__Exercise description__. State how many lines in the entries below hold the word "HTML", with nothing besides the number.

__Data to process__.
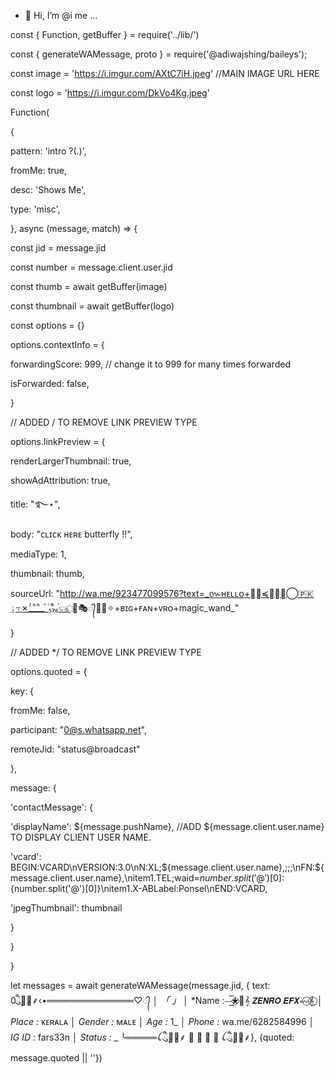 - 👋 Hi, I’m @i me ...

<!---
innocentboy78/innocentboy78 is a ✨ special ✨ repository because its `README.md` (this file) appears on your GitHub profile.
You can click the Preview link to take a look at your changes.
--->
const { Function, getBuffer } = require('../lib/')

const { generateWAMessage, proto } = require('@adiwajshing/baileys');

const image = 'https://i.imgur.com/AXtC7iH.jpeg' //MAIN IMAGE URL HERE

const logo = 'https://i.imgur.com/DkVo4Kg.jpeg'

Function(

{

pattern: 'intro ?(.)',

fromMe: true,

desc: 'Shows Me',

type: 'misc',

}, async (message, match) => {

const jid = message.jid

const number = message.client.user.jid

const thumb = await getBuffer(image)

const thumbnail = await getBuffer(logo)

const options = {}

options.contextInfo = {

forwardingScore: 999, // change it to 999 for many times forwarded

isForwarded: false,

}

// ADDED / TO REMOVE LINK PREVIEW TYPE

options.linkPreview = {

renderLargerThumbnail: true,

showAdAttribution: true,

title: "﻿࿐⋆",

body: "ᴄʟɪᴄᴋ ʜᴇʀᴇ butterfly !!",

mediaType: 1,

thumbnail: thumb,

sourceUrl: "http://wa.me/923477099576?text=_៚ʜᴇʟʟᴏ+✧⃟≼☛⃟≛⃝🇵🇰⍮⍪✗_ᷝ_ᷠ_ᷠ_ⷪ_ⷭ₅ⷷ₇ᷠ₆ⷮ𓃮 ҈⃢🎭᭄≽⃟✧+ʙɪɢ+ғᴀɴ+ᴠʀᴏ+magic_wand_"

}

// ADDED */ TO REMOVE LINK PREVIEW TYPE

options.quoted = {

key: {

fromMe: false,

participant: "0@s.whatsapp.net",

remoteJid: "status@broadcast"

},

message: {

'contactMessage': {

'displayName': ${message.pushName}, //ADD ${message.client.user.name} TO DISPLAY CLIENT USER NAME.

'vcard': BEGIN:VCARD\nVERSION:3.0\nN:XL;${message.client.user.name},;;;\nFN:${message.client.user.name},\nitem1.TEL;waid=${number.split('@')[0]}:${number.split('@')[0]}\nitem1.X-ABLabel:Ponsel\nEND:VCARD,

'jpegThumbnail': thumbnail

}

}

}

let messages = await generateWAMessage(message.jid, { text: 0ཻུ۪۪ꦽꦼ̷⸙‹•══════════════♡᭄ │       *「           」* │ *Name      :⏤͟͟͟͟͞͞͞★⃟🍒𝄞 𝙕𝙀𝙉𝙍𝙊 𝙀𝙁𝙓⇜⃝𝄠⃝ │ *Place       :* ᴋᴇʀᴀʟᴀ │ *Gender   :*  ᴍᴀʟᴇ │ *Age          :* 1_ │ *Phone     :* wa.me/6282584996 │ *IG ID        :* fars33n │ *Status     :* _ ╰═════ꪶ ཻུ۪۪ꦽꦼ̷⸙ ━ ━ ━ ━ ꪶ ཻུ۪۪ꦽꦼ̷⸙}, {quoted: message.quoted || ''})
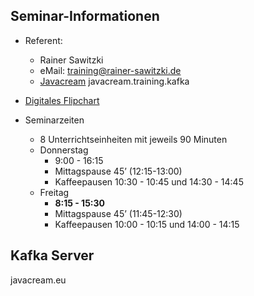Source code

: ## Seminar-Informationen

* Referent: 
   * Rainer Sawitzki
   * eMail: training@rainer-sawitzki.de
   * [Javacream](http://javacream.org)
javacream.training.kafka
    
* [Digitales Flipchart](https://docs.google.com/presentation/d/1kh7TszSPq9bceLvit_vHG3cqO5lutI5Zk3i3yl4gRuw/edit?usp=sharing)

* Seminarzeiten
  * 8 Unterrichtseinheiten mit jeweils 90 Minuten
  * Donnerstag
    * 9:00 - 16:15
    * Mittagspause 45’ (12:15-13:00)
    * Kaffeepausen 10:30 - 10:45 und 14:30 - 14:45
  * Freitag
    * __8:15 - 15:30__
    * Mittagspause 45’ (11:45-12:30)
    * Kaffeepausen 10:00 - 10:15 und 14:00 - 14:15
  
## Kafka Server

javacream.eu
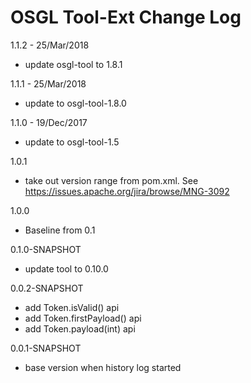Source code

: # OSGL Tool-Ext Change Log

1.1.2 - 25/Mar/2018
- update osgl-tool to 1.8.1

1.1.1 - 25/Mar/2018
- update to osgl-tool-1.8.0

1.1.0 - 19/Dec/2017
- update to osgl-tool-1.5

1.0.1
- take out version range from pom.xml. See https://issues.apache.org/jira/browse/MNG-3092

1.0.0
- Baseline from 0.1

0.1.0-SNAPSHOT
- update tool to 0.10.0

0.0.2-SNAPSHOT
- add Token.isValid() api
- add Token.firstPayload() api
- add Token.payload(int) api

0.0.1-SNAPSHOT
- base version when history log started
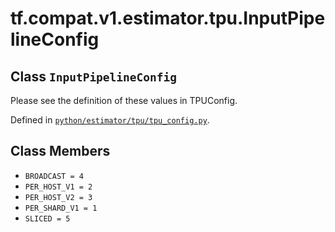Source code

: <div itemscope itemtype="http://developers.google.com/ReferenceObject">
<meta itemprop="name" content="tf.compat.v1.estimator.tpu.InputPipelineConfig" />
<meta itemprop="path" content="Stable" />
<meta itemprop="property" content="BROADCAST"/>
<meta itemprop="property" content="PER_HOST_V1"/>
<meta itemprop="property" content="PER_HOST_V2"/>
<meta itemprop="property" content="PER_SHARD_V1"/>
<meta itemprop="property" content="SLICED"/>
</div>

# tf.compat.v1.estimator.tpu.InputPipelineConfig

## Class `InputPipelineConfig`

Please see the definition of these values in TPUConfig.





Defined in [`python/estimator/tpu/tpu_config.py`](https://github.com/tensorflow/estimator/tree/master/tensorflow_estimator/python/estimator/tpu/tpu_config.py).

<!-- Placeholder for "Used in" -->


## Class Members

* `BROADCAST = 4` <a id="BROADCAST"></a>
* `PER_HOST_V1 = 2` <a id="PER_HOST_V1"></a>
* `PER_HOST_V2 = 3` <a id="PER_HOST_V2"></a>
* `PER_SHARD_V1 = 1` <a id="PER_SHARD_V1"></a>
* `SLICED = 5` <a id="SLICED"></a>

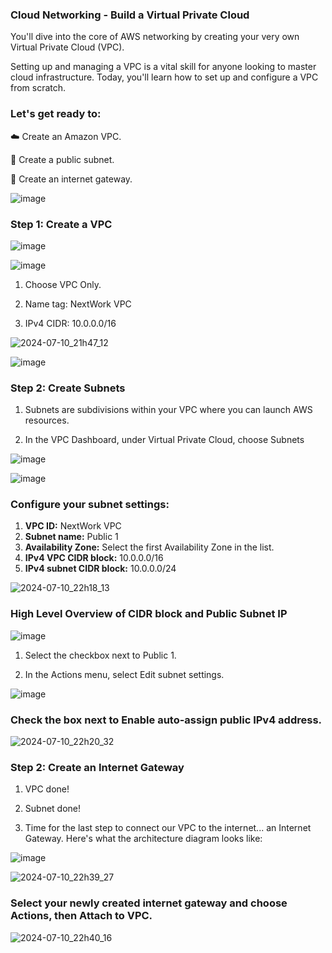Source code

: ### Cloud Networking - Build a Virtual Private Cloud



You'll dive into the core of AWS networking by creating your very own Virtual Private Cloud (VPC).

Setting up and managing a VPC is a vital skill for anyone looking to master cloud infrastructure. Today, you'll learn how to set up and configure a VPC from scratch.

### Let's get ready to:

☁️ Create an Amazon VPC.

🥅 Create a public subnet.

🚪 Create an internet gateway.



![image](https://github.com/MdShafiurRahman0/build-a-virtual-private-cloud-vpc-subnets-internet-gateway/assets/113176437/a35fc200-2d72-483c-9483-b1ab10745524)



### Step 1: Create a VPC

![image](https://github.com/MdShafiurRahman0/build-a-virtual-private-cloud-vpc-subnets-internet-gateway/assets/113176437/37a46847-dfde-440e-a730-57a89bae0a83)



![image](https://github.com/MdShafiurRahman0/build-a-virtual-private-cloud-vpc-subnets-internet-gateway/assets/113176437/8f676f85-61c4-4bdc-8232-f7f8122202ad)




1. Choose VPC Only.

2. Name tag: NextWork VPC

3. IPv4 CIDR: 10.0.0.0/16



![2024-07-10_21h47_12](https://github.com/MdShafiurRahman0/build-a-virtual-private-cloud-vpc-subnets-internet-gateway/assets/113176437/88732109-efbb-4a94-844c-25cc2997a063)


![image](https://github.com/MdShafiurRahman0/build-a-virtual-private-cloud-vpc-subnets-internet-gateway/assets/113176437/53eb1f71-c83e-4724-8db5-ef876a80b4ac)



### Step 2: Create Subnets


1. Subnets are subdivisions within your VPC where you can launch AWS resources.

2. In the VPC Dashboard, under Virtual Private Cloud, choose Subnets


![image](https://github.com/MdShafiurRahman0/build-a-virtual-private-cloud-vpc-subnets-internet-gateway/assets/113176437/1c839838-6ac3-4559-a7a3-5b5849ee04e9)




![image](https://github.com/MdShafiurRahman0/build-a-virtual-private-cloud-vpc-subnets-internet-gateway/assets/113176437/a490919d-66a2-40f9-b59f-33c037079847)




### Configure your subnet settings:


1. **VPC ID:** NextWork VPC
2. **Subnet name:** Public 1
3. **Availability Zone:** Select the first Availability Zone in the list.
4. **IPv4 VPC CIDR block:** 10.0.0.0/16
5. **IPv4 subnet CIDR block:** 10.0.0.0/24



![2024-07-10_22h18_13](https://github.com/MdShafiurRahman0/build-a-virtual-private-cloud-vpc-subnets-internet-gateway/assets/113176437/ed73b5f2-11df-4734-bc38-3ff5d5a55afe)




### High Level Overview of CIDR block and Public Subnet IP

![image](https://github.com/MdShafiurRahman0/build-a-virtual-private-cloud-vpc-subnets-internet-gateway/assets/113176437/b6828d44-eb1d-4be3-b0d8-c018b37fb371)





1. Select the checkbox next to Public 1.

2. In the Actions menu, select Edit subnet settings.


![image](https://github.com/MdShafiurRahman0/build-a-virtual-private-cloud-vpc-subnets-internet-gateway/assets/113176437/c7bed66f-80b0-43f9-9b19-9fe0ad1689fa)





### Check the box next to Enable auto-assign public IPv4 address.

![2024-07-10_22h20_32](https://github.com/MdShafiurRahman0/build-a-virtual-private-cloud-vpc-subnets-internet-gateway/assets/113176437/e5ff8272-6367-414e-be6f-0b178afd99fc)







### Step 2: Create an Internet Gateway

1. VPC done!

2. Subnet done!

3. Time for the last step to connect our VPC to the internet... an Internet Gateway. Here's what the architecture diagram looks like:

   

![image](https://github.com/MdShafiurRahman0/build-a-virtual-private-cloud-vpc-subnets-internet-gateway/assets/113176437/3cbe64ce-d2b0-4aa7-883e-e282a297e829)



![2024-07-10_22h39_27](https://github.com/MdShafiurRahman0/build-a-virtual-private-cloud-vpc-subnets-internet-gateway/assets/113176437/f082fd22-a99c-4306-ae27-d1debfed2f2d)





### Select your newly created internet gateway and choose Actions, then Attach to VPC.



![2024-07-10_22h40_16](https://github.com/MdShafiurRahman0/build-a-virtual-private-cloud-vpc-subnets-internet-gateway/assets/113176437/0713d891-2f48-4bbf-98cb-3d1a8d02276b)
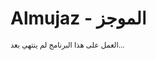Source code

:# Almujaz - الموجز
<small>العمل على هذا البرنامج لم ينتهي بعد...</small>

<!-- ## قائمة الأعمال المخطط لها

- [x] Get feeds from rss (in json)
- [ ] Save rss feeds on localhost
- [ ] Restore the saved rss
- and much much more soon... -->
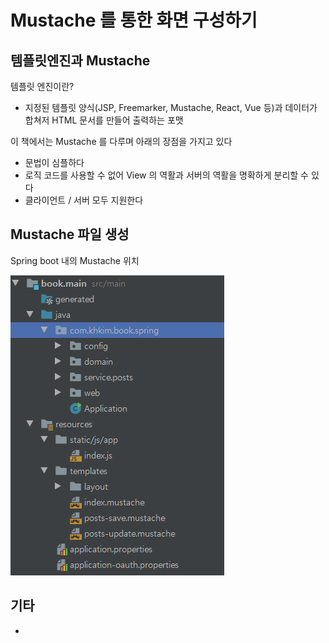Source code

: # Mustache 를 통한 화면 구성하기

## 템플릿엔진과 Mustache
템플릿 엔진이란? 

- 지정된 템플릿 양식(JSP, Freemarker, Mustache, React, Vue 등)과 데이터가 합쳐저 HTML 문서를 만들어 출력하는 포맷

이 책에서는 Mustache 를 다루며 아래의 장점을 가지고 있다

- 문법이 심플하다
- 로직 코드를 사용할 수 없어 View 의 역활과 서버의 역활을 명확하게 분리할 수 있다
- 클라이언트 / 서버 모두 지원한다

## Mustache 파일 생성

Spring boot 내의 Mustache 위치

![layout](../assets/crud_1.png)

## 기타
- 















<!--stackedit_data:
eyJoaXN0b3J5IjpbODg4Njg1NjEzLDE5OTc1NDI5MjBdfQ==
-->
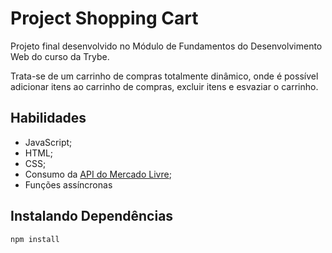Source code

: # Project Shopping Cart

Projeto final desenvolvido no Módulo de Fundamentos do Desenvolvimento Web do curso da Trybe.

Trata-se de um carrinho de compras totalmente dinâmico, onde é possível adicionar itens ao carrinho de compras, excluir itens e esvaziar o carrinho.

## Habilidades
- JavaScript;
- HTML;
- CSS;
- Consumo da [API do Mercado Livre](https://developers.mercadolivre.com.br/pt_br/itens-e-buscas);
- Funções assíncronas

## Instalando Dependências
`npm install`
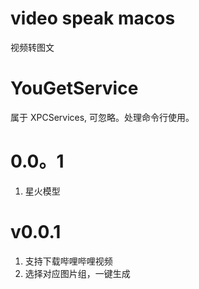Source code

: # video speak macos
视频转图文

# YouGetService
 属于 XPCServices, 可忽略。处理命令行使用。

# 0.0。1
1. 星火模型

# v0.0.1
1. 支持下载哔哩哔哩视频
2. 选择对应图片组，一键生成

__Reply__. 2